DATA FOR REVIEW:
■ ■ ■ ■ ■ ■ ■
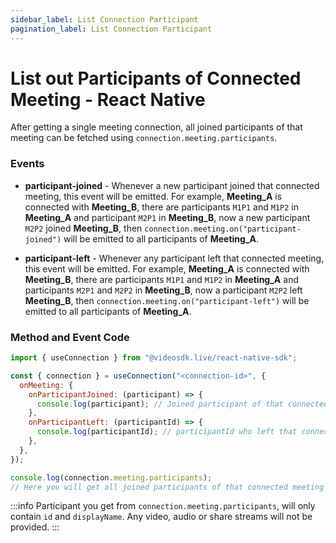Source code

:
 ```yaml
---
sidebar_label: List Connection Participant
pagination_label: List Connection Participant
---
```


# List out Participants of Connected Meeting - React Native

After getting a single meeting connection, all joined participants of that meeting can be fetched using `connection.meeting.participants`.

### Events

- **participant-joined** - Whenever a new participant joined that connected meeting, this event will be emitted. For example, **Meeting_A** is connected with **Meeting_B**, there are participants `M1P1` and `M1P2` in **Meeting_A** and participant `M2P1` in **Meeting_B**, now a new participant `M2P2` joined **Meeting_B**, then `connection.meeting.on("participant-joined")` will be emitted to all participants of **Meeting_A**.

- **participant-left** - Whenever any participant left that connected meeting, this event will be emitted. For example, **Meeting_A** is connected with **Meeting_B**, there are participants `M1P1` and `M1P2` in **Meeting_A** and participants `M2P1` and `M2P2` in **Meeting_B**, now a participant `M2P2` left **Meeting_B**, then `connection.meeting.on("participant-left")` will be emitted to all participants of **Meeting_A**.

### **Method and Event Code**

```js
import { useConnection } from "@videosdk.live/react-native-sdk";

const { connection } = useConnection("<connection-id>", {
  onMeeting: {
    onParticipantJoined: (participant) => {
      console.log(participant); // Joined participant of that connected meeting
    },
    onParticipantLeft: (participantId) => {
      console.log(participantId); // participantId who left that connected meeting
    },
  },
});

console.log(connection.meeting.participants);
// Here you will get all joined participants of that connected meeting
```

:::info
Participant you get from `connection.meeting.participants`, will only contain `id` and `displayName`. Any video, audio or share streams will not be provided.
:::
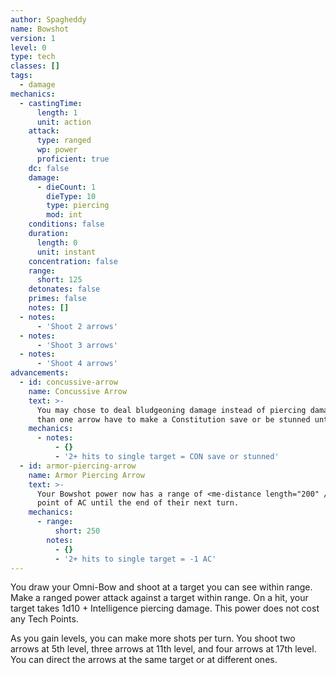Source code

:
 ```yaml
---
author: Spagheddy
name: Bowshot
version: 1
level: 0
type: tech
classes: []
tags:
  - damage
mechanics:
  - castingTime:
      length: 1
      unit: action
    attack:
      type: ranged
      wp: power
      proficient: true
    dc: false
    damage:
      - dieCount: 1
        dieType: 10
        type: piercing
        mod: int
    conditions: false
    duration:
      length: 0
      unit: instant
    concentration: false
    range:
      short: 125
    detonates: false
    primes: false
    notes: []
  - notes:
      - 'Shoot 2 arrows'
  - notes:
      - 'Shoot 3 arrows'
  - notes:
      - 'Shoot 4 arrows'
advancements:
  - id: concussive-arrow
    name: Concussive Arrow
    text: >-
      You may chose to deal bludgeoning damage instead of piercing damage with your Bowshot. Targets hit by more
      than one arrow have to make a Constitution save or be stunned until the end of their next round.
    mechanics:
      - notes:
          - {}
          - '2+ hits to single target = CON save or stunned'
  - id: armor-piercing-arrow
    name: Armor Piercing Arrow
    text: >-
      Your Bowshot power now has a range of <me-distance length="200" />. Targets hit by more than one arrow lose 1
      point of AC until the end of their next turn.
    mechanics:
      - range:
          short: 250
        notes:
          - {}
          - '2+ hits to single target = -1 AC'
---
```

You draw your Omni-Bow and shoot at a target you can see within range. Make a ranged power attack against a target
within range. On a hit, your target takes 1d10 + Intelligence piercing damage. This power does not cost any Tech Points.

As you gain levels, you can make more shots per turn. You shoot two arrows at 5th level,
three arrows at 11th level, and four arrows at 17th level.
You can direct the arrows at the same target or at different ones.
■ ■ ■ ■ ■ ■ ■
EXERCISE: Would you state how many lines of the data above hold the string "that"? Reply with the number alone.

SOLUTION TO THE PROBLEM: 6